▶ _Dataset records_
════════════════════

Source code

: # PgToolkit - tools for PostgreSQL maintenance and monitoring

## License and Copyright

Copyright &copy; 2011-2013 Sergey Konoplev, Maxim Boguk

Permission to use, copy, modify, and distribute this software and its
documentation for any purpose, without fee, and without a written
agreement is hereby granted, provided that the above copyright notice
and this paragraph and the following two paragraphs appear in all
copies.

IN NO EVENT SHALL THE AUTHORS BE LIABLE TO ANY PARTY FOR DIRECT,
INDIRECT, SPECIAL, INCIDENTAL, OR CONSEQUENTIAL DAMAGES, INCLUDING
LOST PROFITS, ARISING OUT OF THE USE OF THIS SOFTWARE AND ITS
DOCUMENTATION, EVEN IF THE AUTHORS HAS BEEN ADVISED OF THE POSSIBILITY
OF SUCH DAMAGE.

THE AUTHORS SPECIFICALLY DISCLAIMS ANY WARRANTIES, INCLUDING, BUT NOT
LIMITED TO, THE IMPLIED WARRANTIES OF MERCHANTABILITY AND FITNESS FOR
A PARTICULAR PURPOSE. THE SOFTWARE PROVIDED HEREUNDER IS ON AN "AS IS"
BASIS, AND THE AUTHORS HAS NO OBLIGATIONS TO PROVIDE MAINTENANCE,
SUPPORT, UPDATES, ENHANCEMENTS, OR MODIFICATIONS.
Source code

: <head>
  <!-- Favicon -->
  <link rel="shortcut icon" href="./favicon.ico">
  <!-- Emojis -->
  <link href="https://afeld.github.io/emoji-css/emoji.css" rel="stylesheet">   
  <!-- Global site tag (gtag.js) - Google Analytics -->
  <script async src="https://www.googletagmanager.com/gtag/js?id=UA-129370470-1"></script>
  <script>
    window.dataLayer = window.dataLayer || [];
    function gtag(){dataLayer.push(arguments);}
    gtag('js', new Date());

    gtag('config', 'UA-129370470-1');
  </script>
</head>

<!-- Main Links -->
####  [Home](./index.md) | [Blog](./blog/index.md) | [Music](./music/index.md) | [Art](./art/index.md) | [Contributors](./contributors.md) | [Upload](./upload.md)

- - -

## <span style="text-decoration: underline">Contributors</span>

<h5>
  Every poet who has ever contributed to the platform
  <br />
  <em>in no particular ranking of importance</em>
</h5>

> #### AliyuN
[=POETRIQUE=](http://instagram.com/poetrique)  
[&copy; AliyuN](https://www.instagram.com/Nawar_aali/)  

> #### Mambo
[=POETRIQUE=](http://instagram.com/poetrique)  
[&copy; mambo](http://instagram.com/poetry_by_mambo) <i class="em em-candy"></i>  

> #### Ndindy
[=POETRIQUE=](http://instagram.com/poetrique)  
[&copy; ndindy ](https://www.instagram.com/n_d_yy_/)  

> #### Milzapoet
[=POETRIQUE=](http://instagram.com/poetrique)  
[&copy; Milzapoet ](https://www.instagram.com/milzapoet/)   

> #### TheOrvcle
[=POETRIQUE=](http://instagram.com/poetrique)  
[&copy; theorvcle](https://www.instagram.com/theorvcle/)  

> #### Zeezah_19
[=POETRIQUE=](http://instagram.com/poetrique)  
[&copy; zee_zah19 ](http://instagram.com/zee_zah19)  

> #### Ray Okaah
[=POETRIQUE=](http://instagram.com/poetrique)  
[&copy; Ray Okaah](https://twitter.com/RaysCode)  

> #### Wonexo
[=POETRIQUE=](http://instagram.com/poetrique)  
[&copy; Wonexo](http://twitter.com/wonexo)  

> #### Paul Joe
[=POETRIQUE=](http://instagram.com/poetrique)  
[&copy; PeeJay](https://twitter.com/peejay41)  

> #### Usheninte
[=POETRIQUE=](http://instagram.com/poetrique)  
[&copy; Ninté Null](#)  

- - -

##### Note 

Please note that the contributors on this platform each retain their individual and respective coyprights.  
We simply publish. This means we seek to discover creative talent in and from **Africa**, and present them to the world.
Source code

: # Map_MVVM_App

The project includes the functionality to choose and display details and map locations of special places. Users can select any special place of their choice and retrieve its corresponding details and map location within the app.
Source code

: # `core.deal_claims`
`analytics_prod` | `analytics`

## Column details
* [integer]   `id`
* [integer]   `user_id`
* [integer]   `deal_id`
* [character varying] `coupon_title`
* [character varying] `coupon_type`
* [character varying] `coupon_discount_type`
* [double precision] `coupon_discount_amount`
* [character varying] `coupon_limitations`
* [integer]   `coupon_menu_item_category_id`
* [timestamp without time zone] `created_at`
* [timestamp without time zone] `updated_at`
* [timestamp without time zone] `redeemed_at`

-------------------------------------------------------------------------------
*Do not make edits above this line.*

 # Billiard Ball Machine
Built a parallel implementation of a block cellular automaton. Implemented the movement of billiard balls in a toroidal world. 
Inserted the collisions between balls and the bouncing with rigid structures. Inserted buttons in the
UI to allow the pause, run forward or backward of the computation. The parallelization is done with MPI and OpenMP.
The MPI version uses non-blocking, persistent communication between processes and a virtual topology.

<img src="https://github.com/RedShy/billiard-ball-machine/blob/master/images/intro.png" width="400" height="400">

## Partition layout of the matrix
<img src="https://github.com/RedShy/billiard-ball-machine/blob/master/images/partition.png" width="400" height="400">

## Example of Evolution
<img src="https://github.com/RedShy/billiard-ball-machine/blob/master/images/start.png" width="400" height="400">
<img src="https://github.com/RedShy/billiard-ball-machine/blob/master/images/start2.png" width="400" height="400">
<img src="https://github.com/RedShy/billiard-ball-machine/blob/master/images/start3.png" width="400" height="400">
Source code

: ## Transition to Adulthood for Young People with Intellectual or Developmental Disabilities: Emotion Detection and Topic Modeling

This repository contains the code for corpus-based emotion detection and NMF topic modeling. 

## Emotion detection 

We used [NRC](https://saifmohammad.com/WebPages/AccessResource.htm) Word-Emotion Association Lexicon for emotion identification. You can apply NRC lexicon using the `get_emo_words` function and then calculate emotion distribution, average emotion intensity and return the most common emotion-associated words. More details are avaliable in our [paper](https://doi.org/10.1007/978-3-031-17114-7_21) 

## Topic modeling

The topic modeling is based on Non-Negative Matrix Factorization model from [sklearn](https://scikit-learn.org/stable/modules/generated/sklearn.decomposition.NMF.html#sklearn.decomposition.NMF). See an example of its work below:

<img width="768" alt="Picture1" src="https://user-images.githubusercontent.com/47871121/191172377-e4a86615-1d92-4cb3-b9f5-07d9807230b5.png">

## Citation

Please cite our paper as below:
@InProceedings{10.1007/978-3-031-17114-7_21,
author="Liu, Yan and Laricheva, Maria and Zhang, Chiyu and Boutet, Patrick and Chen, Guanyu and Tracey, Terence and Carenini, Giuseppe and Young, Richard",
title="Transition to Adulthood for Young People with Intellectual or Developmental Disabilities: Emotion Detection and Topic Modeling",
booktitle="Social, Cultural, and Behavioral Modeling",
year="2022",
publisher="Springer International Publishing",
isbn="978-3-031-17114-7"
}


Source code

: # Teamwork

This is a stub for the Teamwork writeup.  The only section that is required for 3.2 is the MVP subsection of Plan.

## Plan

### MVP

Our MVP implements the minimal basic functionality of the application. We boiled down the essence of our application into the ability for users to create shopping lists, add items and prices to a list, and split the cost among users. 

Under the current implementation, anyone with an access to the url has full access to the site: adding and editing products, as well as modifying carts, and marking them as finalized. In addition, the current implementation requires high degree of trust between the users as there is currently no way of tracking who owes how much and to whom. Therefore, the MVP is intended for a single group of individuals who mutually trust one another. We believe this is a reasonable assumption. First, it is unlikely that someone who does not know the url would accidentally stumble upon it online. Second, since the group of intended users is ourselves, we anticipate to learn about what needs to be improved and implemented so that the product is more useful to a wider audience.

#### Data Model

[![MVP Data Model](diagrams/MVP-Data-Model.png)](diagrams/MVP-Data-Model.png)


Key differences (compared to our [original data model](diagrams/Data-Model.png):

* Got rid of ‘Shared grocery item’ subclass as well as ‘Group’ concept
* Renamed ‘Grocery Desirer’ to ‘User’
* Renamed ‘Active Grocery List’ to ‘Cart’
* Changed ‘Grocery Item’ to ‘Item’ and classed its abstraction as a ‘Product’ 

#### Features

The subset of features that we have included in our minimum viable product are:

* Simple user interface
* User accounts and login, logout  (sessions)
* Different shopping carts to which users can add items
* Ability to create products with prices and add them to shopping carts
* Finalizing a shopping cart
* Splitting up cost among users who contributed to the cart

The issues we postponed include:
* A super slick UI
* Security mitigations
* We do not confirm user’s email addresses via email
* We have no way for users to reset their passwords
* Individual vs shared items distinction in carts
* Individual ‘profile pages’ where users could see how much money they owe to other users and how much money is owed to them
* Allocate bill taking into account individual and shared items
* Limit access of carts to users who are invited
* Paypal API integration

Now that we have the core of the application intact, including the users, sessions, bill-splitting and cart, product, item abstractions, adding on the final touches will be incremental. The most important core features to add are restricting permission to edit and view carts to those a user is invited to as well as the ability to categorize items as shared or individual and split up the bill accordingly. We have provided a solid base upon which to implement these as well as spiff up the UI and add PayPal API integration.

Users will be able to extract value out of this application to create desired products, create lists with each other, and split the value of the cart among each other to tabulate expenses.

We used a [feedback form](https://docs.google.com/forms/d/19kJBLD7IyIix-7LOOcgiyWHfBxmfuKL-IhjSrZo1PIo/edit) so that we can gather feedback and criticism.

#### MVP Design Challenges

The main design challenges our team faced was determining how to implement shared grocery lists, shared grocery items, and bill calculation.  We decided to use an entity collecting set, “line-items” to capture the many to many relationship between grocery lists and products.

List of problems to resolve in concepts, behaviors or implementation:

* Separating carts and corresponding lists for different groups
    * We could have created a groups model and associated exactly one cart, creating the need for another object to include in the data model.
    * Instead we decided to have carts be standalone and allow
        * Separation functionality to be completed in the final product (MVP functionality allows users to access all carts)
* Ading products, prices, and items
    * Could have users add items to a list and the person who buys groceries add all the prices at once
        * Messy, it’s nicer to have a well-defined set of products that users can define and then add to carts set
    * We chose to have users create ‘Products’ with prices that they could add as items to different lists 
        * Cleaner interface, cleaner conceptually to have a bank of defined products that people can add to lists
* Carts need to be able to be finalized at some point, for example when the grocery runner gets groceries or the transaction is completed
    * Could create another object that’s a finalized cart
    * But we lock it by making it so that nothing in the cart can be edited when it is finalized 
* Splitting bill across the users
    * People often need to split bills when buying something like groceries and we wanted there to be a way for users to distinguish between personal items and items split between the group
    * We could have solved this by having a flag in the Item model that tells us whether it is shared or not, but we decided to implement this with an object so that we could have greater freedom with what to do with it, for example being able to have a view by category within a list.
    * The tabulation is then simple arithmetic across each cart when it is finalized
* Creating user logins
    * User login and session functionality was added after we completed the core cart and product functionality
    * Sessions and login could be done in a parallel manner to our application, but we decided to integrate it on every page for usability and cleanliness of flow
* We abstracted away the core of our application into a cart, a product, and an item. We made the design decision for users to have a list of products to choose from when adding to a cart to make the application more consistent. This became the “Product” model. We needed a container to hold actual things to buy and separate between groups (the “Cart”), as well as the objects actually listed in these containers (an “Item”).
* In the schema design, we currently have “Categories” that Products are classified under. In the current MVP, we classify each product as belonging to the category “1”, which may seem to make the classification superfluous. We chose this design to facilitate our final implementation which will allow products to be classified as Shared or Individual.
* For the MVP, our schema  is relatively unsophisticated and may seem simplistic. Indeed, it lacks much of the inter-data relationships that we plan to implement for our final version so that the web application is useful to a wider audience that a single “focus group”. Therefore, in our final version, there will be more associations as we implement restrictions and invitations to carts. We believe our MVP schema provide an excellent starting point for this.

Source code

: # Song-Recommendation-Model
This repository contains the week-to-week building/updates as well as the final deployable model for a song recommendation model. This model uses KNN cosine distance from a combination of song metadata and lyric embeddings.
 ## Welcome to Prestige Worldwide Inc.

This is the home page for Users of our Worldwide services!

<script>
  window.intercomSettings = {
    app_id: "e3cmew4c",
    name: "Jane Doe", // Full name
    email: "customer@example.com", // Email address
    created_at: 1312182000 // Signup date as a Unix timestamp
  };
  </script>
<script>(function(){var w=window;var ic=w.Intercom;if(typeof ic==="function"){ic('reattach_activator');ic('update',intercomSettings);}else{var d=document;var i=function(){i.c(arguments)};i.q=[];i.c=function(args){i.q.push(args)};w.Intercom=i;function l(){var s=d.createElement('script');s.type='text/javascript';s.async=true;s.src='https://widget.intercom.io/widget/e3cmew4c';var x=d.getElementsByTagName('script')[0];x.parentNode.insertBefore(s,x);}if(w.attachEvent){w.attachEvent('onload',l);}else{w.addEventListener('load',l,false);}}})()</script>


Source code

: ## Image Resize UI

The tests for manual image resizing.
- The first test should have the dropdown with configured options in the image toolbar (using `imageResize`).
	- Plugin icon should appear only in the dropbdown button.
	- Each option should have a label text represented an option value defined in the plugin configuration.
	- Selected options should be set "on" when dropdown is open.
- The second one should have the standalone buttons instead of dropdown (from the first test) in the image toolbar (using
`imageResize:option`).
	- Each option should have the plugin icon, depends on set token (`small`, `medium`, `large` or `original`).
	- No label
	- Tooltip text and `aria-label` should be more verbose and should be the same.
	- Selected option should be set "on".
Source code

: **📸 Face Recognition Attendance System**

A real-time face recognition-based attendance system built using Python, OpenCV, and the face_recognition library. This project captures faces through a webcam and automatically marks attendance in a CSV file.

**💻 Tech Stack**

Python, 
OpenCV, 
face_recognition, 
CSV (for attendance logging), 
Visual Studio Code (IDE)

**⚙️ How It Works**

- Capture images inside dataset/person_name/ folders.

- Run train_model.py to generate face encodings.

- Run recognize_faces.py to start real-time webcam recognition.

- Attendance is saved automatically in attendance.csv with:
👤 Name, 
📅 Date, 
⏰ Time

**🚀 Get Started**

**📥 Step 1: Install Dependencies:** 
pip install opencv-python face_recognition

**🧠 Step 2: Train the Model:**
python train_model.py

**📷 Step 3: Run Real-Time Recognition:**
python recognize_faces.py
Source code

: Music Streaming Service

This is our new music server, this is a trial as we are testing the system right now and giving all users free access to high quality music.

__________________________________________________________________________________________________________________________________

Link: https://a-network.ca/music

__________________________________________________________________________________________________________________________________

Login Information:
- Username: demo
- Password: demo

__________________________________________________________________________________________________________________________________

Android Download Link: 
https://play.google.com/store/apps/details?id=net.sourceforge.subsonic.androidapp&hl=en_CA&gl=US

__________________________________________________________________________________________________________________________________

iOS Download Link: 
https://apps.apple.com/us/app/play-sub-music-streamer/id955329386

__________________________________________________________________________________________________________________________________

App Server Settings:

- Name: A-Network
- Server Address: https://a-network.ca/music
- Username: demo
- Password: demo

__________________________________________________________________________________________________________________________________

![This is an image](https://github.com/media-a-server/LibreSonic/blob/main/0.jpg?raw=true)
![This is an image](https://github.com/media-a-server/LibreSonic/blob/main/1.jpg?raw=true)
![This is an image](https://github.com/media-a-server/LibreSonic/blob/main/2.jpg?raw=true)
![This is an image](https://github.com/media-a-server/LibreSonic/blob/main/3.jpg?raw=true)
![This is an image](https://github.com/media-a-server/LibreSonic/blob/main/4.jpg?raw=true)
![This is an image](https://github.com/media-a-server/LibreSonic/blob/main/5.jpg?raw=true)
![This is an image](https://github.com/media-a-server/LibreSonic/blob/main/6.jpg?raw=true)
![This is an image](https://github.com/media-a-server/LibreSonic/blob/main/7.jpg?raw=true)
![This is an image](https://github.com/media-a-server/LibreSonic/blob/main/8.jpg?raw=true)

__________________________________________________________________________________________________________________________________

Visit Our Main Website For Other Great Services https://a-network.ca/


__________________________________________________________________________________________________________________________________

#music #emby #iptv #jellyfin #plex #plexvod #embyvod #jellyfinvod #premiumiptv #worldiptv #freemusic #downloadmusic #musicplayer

════════════════════

▶ _To do_
Filter the lines above, keeping each one that contains the string "cost".

▶ _Answer space_
Our MVP implements the minimal basic functionality of the application. We boiled down the essence of our application into the ability for users to create shopping lists, add items and prices to a list, and split the cost among users. 
* Splitting up cost among users who contributed to the cart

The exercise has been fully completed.